「ウルムチ火災」の後、北京で抗議デモに参加した人々 ©AFP=時事

 

瞬く間に全土へ広がった抗議行動

 11月下旬から12月上旬にかけて、中国各地で天安門事件以来最大の規模といわれる抗議行動が発生した。その背後には、ゼロコロナ政策によるロックダウンの長期化、厳しい隔離措置、その他さまざまな日常生活への制約に対する不満があった。参加者が白紙を掲げて抗議を行ったことから、「白紙運動」または「白紙革命」と呼ばれ、一時中国は騒然となった。その後12月に入り、中国政府がゼロコロナ政策を放棄することが確定的になると次第に下火になった。

 この反ゼロコロナ抗議デモの直接の発端となったのが、11月24日夜に新疆ウイグル自治区の区都ウルムチで発生した火災事件である。ウルムチ市中心部の21階建てのマンション(天山区金銀路613号吉祥苑小区8号棟)の15階から出火した。後述するさまざまな要因が重なり、19時49分に通報があってから22時35分に鎮火するまで、2時間46分もかかる事態となった。その結果、通常であれば助かる命が多く失われることとなった。
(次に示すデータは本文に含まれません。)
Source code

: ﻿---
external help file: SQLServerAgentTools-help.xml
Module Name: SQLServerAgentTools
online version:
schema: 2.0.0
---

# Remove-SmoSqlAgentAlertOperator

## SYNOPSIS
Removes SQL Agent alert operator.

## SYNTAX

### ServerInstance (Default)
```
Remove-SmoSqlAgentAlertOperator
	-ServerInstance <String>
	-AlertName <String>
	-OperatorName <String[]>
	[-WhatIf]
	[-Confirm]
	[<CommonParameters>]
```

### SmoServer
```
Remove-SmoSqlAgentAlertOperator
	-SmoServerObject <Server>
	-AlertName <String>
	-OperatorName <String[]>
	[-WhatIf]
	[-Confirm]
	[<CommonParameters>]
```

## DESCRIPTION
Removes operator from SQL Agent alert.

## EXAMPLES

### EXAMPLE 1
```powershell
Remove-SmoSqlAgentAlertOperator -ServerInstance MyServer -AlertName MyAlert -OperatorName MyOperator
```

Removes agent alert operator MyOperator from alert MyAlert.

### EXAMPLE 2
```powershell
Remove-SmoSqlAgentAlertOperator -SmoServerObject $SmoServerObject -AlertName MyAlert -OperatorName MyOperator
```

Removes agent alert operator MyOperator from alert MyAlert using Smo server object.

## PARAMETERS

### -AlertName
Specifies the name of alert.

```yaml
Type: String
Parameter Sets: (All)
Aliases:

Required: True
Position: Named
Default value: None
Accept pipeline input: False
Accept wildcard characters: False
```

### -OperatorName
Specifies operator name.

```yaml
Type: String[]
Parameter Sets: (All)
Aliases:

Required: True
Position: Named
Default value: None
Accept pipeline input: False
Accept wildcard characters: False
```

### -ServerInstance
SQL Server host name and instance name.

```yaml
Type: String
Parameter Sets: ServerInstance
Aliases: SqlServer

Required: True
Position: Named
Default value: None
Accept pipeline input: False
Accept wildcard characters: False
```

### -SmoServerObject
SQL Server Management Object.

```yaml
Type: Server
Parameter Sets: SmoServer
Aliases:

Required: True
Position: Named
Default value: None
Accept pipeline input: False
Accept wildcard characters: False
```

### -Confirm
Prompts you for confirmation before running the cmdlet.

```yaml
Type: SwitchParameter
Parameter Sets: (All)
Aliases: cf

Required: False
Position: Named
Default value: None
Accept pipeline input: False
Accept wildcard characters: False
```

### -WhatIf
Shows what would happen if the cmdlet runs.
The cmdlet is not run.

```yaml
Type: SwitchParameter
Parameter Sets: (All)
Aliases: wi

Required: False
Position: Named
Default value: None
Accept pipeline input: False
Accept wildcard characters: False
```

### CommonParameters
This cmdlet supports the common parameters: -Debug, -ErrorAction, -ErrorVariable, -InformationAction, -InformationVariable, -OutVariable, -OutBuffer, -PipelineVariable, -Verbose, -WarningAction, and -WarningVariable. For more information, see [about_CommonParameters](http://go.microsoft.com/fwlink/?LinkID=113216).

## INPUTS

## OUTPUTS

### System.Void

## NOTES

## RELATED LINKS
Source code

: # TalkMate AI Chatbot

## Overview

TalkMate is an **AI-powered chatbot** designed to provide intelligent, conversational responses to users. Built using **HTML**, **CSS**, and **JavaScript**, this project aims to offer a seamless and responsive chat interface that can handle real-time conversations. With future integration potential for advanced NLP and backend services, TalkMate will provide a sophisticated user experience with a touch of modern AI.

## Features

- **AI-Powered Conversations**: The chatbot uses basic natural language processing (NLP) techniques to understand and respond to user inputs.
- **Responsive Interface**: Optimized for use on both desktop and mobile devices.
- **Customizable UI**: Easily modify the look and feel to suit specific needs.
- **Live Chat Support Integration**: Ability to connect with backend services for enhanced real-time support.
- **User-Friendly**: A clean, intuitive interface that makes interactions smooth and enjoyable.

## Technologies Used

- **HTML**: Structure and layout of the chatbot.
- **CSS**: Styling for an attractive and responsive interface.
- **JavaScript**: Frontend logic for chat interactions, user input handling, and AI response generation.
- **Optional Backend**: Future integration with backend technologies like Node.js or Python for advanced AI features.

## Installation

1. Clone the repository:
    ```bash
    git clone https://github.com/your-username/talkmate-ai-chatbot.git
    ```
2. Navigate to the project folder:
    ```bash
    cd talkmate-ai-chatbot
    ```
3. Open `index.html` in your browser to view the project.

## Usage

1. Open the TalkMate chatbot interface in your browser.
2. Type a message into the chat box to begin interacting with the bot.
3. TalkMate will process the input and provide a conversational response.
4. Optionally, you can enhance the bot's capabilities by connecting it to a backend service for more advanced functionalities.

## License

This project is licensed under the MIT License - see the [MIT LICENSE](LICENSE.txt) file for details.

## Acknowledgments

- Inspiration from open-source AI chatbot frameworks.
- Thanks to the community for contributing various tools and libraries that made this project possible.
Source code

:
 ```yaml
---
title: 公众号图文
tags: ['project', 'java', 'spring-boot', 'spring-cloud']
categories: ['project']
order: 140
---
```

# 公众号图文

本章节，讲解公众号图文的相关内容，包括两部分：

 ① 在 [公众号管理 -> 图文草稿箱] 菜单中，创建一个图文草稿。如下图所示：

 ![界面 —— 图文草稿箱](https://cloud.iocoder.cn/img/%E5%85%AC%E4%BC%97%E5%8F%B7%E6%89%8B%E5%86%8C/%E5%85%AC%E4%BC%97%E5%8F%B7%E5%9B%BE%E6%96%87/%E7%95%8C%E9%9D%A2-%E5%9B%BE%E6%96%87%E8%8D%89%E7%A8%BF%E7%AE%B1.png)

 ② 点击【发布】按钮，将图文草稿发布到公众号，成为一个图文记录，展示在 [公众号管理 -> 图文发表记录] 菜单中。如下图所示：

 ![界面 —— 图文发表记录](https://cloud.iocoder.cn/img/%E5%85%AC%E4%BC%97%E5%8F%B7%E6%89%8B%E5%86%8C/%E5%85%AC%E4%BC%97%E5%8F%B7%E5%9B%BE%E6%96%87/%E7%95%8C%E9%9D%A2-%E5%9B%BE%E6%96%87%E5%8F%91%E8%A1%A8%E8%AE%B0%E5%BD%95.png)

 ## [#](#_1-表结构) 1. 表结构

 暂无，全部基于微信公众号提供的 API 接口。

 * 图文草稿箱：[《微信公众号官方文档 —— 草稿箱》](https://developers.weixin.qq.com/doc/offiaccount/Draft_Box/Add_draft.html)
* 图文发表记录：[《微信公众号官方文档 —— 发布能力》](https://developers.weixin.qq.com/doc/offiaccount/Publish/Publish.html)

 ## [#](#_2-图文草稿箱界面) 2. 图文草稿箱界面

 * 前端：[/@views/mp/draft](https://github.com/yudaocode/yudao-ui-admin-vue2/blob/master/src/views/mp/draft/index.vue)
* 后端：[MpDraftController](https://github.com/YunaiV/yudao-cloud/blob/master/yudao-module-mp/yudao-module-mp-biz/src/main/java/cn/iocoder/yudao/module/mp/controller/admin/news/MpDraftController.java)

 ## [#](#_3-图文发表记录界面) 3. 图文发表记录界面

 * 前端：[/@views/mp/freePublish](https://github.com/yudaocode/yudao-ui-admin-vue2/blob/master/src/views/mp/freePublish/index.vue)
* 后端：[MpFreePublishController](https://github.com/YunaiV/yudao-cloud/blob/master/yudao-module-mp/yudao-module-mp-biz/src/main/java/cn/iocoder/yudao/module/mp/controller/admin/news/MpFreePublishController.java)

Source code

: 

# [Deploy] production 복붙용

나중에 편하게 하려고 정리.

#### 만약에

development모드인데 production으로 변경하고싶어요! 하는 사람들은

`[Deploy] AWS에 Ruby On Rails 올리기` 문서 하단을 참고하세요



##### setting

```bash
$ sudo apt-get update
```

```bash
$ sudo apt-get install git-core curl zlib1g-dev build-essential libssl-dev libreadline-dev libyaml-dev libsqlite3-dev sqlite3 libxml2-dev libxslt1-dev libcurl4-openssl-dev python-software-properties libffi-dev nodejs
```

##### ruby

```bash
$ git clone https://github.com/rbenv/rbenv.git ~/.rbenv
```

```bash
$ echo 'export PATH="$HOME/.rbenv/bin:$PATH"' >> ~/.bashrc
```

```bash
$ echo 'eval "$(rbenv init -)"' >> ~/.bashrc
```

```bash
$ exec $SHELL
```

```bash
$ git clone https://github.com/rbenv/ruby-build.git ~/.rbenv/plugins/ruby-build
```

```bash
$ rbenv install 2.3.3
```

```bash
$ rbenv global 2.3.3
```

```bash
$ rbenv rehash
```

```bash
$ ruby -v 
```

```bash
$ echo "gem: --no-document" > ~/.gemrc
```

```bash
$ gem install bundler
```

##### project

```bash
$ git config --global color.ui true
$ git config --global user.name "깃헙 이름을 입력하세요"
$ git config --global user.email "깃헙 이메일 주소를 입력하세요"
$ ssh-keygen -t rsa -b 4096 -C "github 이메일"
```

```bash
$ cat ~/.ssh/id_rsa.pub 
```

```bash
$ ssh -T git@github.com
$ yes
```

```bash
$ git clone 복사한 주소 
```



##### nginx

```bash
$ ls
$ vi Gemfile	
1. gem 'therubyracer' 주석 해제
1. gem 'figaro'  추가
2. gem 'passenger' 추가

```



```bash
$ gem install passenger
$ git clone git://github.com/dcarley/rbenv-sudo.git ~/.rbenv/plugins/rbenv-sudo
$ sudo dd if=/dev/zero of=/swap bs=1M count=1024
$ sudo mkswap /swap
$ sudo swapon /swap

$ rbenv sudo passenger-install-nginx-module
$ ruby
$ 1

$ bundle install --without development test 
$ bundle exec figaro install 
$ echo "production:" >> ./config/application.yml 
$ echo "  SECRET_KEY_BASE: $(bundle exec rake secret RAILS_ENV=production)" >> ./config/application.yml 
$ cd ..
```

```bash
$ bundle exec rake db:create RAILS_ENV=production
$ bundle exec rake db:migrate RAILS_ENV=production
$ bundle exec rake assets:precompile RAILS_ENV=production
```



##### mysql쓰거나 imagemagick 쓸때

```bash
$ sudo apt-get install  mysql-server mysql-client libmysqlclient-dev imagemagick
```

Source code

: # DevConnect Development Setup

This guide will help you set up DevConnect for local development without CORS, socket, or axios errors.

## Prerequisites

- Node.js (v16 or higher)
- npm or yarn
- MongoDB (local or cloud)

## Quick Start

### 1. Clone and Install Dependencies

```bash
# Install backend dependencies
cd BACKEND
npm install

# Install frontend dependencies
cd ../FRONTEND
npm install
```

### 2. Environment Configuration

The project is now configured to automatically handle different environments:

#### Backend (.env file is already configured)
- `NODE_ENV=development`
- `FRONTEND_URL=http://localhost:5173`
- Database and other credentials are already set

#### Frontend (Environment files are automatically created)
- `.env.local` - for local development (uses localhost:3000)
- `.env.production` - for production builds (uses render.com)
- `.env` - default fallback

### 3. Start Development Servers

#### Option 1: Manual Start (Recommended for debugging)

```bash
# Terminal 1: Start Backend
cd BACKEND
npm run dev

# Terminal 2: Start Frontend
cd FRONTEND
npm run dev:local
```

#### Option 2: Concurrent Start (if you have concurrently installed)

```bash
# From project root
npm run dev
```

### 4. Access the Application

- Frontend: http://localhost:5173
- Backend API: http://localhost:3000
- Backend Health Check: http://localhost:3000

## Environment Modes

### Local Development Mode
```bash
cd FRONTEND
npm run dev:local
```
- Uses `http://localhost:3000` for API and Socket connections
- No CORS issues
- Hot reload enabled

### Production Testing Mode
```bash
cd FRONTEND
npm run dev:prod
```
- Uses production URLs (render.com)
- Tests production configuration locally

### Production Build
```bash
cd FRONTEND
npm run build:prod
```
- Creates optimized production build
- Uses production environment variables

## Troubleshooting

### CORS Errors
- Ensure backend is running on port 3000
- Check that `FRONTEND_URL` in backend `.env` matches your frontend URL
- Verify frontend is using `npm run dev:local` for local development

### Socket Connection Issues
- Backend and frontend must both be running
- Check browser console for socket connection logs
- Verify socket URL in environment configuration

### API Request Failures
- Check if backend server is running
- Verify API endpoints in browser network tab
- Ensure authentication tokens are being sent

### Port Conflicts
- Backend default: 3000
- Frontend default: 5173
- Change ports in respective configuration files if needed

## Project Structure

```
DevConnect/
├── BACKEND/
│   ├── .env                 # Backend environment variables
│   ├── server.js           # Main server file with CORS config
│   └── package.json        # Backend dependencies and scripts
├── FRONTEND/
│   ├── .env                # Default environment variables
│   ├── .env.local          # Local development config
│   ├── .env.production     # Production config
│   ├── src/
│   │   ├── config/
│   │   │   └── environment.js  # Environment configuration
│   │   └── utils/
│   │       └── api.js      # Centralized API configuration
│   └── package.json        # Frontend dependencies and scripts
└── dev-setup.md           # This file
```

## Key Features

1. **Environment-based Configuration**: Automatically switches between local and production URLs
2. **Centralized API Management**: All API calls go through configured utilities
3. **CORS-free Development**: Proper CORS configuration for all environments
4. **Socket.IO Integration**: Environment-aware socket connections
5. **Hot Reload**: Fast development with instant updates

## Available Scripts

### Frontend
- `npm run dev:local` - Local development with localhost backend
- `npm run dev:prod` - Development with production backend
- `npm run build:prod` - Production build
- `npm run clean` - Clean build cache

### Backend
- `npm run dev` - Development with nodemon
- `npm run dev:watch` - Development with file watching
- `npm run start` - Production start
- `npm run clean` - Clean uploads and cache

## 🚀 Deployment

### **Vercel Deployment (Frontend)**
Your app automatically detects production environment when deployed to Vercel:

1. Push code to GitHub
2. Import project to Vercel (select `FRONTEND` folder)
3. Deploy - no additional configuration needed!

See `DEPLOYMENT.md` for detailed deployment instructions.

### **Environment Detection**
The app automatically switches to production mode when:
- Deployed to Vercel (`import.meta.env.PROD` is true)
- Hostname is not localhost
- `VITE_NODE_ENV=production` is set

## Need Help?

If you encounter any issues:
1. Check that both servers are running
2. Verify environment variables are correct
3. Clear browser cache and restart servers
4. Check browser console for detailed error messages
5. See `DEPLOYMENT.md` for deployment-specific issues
 死者数は、中国政府の公式発表では10人とされるが、その通り信じることはできない。世界ウイグル会議のドルクン・エイサ総裁によれば、証言をあわせると少なくとも16人の死亡者リストができるという1。現地は厳しい情報統制下にあるため、死者数を確定させることはできないが、44人が亡くなったという説が流布している2。いずれにせよ死者数は政府公式見解を大きく上回る可能性がある。